If you're a beader, it's got to be the whole process of packing up your bead room.  Dear heavens. Talk about getting slapped in the face with your hoarding tendencies!

But then you get to the new place and discover all the treasures you forgot about, including the UFinished Objects that had been stashed at the bottom of the drawer or in the back of the closet. I found a couple that would work up pretty quickly, so here they are, the first completed UFOs of 2017!

First up, some cabochons that I had glued to backing, in order to embroider the into a pair of earrings. They sat on the backing, unfinished, for an embarrassingly long time. When I finally got back to them, one of the purple glass cabochons had cracked, so a matched pair of earrings were out.

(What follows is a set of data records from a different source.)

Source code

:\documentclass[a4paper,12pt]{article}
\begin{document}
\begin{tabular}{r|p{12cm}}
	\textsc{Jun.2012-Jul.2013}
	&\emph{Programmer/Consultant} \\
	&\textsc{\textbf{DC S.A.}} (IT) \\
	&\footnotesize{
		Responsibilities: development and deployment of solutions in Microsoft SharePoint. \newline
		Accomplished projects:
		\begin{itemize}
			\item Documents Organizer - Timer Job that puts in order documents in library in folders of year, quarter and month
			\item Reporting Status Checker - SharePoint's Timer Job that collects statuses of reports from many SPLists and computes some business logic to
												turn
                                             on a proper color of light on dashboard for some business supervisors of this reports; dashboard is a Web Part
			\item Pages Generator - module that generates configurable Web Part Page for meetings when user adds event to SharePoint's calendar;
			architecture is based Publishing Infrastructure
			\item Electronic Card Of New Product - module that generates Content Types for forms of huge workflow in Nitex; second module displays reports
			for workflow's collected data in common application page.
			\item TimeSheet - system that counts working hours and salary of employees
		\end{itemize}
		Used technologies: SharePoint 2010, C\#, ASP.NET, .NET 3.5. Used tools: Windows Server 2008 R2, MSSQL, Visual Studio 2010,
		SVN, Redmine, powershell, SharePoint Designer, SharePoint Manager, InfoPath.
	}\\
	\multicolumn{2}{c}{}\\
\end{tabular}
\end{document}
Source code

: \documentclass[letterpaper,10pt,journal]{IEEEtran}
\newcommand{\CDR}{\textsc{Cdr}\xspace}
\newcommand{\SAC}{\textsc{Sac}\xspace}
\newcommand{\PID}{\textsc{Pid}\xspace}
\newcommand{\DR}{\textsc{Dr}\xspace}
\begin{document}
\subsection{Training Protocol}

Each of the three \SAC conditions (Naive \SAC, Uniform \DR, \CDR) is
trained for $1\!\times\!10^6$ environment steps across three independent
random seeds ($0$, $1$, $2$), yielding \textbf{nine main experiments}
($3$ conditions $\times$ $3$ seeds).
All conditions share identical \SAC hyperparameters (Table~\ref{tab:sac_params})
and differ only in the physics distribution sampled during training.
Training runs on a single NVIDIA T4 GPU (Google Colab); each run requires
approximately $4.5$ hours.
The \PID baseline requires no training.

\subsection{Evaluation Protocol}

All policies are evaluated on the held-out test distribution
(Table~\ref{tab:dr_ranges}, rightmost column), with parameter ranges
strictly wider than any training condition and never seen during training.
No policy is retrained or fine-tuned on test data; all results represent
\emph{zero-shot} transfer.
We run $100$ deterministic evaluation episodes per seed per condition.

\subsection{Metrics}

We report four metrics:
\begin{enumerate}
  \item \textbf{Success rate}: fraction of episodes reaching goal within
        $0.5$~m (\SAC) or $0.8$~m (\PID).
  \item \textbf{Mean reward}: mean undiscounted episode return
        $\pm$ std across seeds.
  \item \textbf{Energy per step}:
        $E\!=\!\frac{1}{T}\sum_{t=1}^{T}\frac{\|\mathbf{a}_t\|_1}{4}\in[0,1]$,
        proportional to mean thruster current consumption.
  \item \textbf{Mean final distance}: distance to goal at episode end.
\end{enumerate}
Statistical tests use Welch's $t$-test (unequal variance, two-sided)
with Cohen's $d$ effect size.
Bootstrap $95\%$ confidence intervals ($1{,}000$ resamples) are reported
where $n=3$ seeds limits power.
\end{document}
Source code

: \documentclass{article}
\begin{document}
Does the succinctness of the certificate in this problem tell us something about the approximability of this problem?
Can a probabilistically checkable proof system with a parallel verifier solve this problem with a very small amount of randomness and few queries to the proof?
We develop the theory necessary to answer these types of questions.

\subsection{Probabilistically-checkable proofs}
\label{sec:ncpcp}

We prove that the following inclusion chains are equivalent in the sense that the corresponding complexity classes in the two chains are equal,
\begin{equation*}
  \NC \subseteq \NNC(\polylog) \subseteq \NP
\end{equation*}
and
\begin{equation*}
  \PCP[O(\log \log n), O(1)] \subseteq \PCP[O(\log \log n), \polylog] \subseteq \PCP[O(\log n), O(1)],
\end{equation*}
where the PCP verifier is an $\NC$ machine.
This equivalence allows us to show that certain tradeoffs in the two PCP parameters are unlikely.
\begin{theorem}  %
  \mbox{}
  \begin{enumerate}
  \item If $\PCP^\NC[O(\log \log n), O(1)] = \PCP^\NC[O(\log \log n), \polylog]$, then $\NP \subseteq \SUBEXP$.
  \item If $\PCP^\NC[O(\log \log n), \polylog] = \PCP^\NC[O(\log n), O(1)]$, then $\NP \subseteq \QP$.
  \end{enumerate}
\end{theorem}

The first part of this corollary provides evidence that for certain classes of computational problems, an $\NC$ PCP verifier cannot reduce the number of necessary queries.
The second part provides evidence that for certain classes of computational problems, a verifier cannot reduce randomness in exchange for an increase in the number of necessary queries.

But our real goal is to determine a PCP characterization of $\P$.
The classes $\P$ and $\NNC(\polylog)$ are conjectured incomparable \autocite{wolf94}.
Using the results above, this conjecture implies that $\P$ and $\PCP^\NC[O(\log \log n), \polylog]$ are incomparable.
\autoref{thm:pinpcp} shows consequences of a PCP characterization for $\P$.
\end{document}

So, with the addition of a nice little jade round, the earring and a half became a pendant.


The second UFO was a red jasper cab that I had prepped as an illustration for a class that I taught. About 15 years ago. Yep. It only had the peyote bezel, with no backing or edging.  With the addition of modest fringe (I am SO not a fringe gal) and a necklace of faceted carnelian, faceted glass, and coconut heishi with an antique brass toggle clasp, she's ready to come out of the drawer.



Do you have any UFOs lurking in your bead room? 

Sunday, January 29, 2017

A Long Hiatus, Killer Trees, and Show Lessons Learned

Hoo boy! If the road to perdition is paved with good intentions, my plans for making regular blog posts over the past seven months has me more than halfway down the road...

Lots has happened over the past few months (sold our house, bought a new place, moved, been asked to step into my former boss' position on an interim basis, took an anniversary trip to Paris), but I'm going to pick up the blogging where I left off -- smack in the middle of summer show season.


Each show has its learning opportunities.  For example, I learned that all the time saved by my neighbor artist when she set up the display of her whimsical bird houses in the open air instead of under a tent was equaled out each morning, when she had to spend quite a while cleaning the bird poop off of her pieces. Lesson One: there is no real shortcut in display setup.

The next show had no advance set up - rather, we were to arrive at 6 am to set up for a 10 am open. It was raining. A lot. And I was alone. I got my tent up enough to shelter the rest of my stuff, unloaded completely, and went off to park the car. I came back to discover that my spot was near a blocked storm drain, so that all the water draining down the street was pooling at the back of of my tent and those near me. God bless the volunteers who tracked down shovels and brooms to clear the dam and keep us from floating away! And thank goodness I had "borrowed" a straw fedora from my husband that morning so that I could stuff my rain-soaked hair up underneath and look (at least in my own mind) cute and stylish despite having been soaked all morning.  Lesson Two: rain + show setup = bring extra shoes and a cute hat.

The after effect of all the rain became obvious as the sun came out and the show opened.  Across the street from my tent, I saw this:


Take a closer look:


See it?


Killer tree!! Killer tree!! Yes, they moved the artist for everyone's safety.

This was a fun show (once I dried out from setup), and a good one. People were engaged with the art, enthusiastic about being there, and willing to buy things that they liked.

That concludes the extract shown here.